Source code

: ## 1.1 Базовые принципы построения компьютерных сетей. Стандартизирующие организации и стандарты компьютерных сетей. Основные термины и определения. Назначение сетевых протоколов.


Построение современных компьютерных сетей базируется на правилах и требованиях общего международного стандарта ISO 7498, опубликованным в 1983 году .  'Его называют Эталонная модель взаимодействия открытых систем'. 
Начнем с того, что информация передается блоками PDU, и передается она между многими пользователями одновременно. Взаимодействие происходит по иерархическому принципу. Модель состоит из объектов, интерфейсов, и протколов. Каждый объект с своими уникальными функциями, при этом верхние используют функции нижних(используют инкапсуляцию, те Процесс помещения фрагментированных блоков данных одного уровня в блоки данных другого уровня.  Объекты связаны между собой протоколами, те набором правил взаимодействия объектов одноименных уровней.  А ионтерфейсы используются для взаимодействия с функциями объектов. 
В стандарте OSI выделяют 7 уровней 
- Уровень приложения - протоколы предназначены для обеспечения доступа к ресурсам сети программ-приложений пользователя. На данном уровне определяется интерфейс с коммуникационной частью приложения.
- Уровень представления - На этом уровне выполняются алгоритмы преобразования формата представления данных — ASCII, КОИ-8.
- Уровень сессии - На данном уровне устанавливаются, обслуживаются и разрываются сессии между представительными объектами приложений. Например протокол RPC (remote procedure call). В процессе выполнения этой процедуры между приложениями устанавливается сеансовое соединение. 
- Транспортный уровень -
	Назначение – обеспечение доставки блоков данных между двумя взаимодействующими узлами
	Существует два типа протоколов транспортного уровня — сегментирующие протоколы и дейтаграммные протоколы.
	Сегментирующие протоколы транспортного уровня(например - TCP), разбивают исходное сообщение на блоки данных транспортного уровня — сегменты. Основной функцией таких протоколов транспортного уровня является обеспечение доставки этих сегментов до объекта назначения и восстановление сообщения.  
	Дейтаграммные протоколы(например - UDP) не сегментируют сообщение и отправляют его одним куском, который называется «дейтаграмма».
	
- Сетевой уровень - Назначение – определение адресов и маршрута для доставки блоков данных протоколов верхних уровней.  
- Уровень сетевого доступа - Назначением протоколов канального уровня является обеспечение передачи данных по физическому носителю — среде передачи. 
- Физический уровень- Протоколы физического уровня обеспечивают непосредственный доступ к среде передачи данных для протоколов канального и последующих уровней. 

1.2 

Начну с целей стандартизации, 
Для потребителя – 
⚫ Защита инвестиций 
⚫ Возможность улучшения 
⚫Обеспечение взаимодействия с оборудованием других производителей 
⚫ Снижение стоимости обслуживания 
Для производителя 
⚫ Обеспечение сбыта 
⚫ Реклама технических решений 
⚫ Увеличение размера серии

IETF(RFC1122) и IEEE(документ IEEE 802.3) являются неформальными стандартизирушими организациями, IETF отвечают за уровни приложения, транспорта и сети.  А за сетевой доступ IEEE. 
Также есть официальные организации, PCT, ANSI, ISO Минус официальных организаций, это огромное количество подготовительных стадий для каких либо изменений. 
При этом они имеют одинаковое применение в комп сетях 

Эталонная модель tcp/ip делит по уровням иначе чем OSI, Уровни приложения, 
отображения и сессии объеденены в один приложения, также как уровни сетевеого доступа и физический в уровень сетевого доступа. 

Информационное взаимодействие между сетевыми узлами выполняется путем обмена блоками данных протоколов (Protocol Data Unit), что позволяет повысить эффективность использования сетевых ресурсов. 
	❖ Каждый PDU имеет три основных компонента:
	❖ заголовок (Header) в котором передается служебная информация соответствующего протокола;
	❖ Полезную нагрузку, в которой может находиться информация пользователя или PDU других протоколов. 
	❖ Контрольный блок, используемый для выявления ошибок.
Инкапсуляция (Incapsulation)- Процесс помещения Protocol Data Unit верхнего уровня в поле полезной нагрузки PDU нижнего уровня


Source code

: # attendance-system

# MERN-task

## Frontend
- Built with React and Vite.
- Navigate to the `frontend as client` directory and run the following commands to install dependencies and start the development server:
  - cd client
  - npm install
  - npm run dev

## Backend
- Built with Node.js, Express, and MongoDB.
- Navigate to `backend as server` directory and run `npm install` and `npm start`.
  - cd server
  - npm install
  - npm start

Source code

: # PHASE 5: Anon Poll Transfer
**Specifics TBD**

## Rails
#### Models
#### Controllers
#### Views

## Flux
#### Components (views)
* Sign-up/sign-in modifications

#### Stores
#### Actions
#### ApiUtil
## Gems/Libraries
• • • • •
_Work item:_
From the material above, copy out every line bearing the string "блоков".

_Reply:_
Начнем с того, что информация передается блоками PDU, и передается она между многими пользователями одновременно. Взаимодействие происходит по иерархическому принципу. Модель состоит из объектов, интерфейсов, и протколов. Каждый объект с своими уникальными функциями, при этом верхние используют функции нижних(используют инкапсуляцию, те Процесс помещения фрагментированных блоков данных одного уровня в блоки данных другого уровня.  Объекты связаны между собой протоколами, те набором правил взаимодействия объектов одноименных уровней.  А ионтерфейсы используются для взаимодействия с функциями объектов. 
	Назначение – обеспечение доставки блоков данных между двумя взаимодействующими узлами
- Сетевой уровень - Назначение – определение адресов и маршрута для доставки блоков данных протоколов верхних уровней.  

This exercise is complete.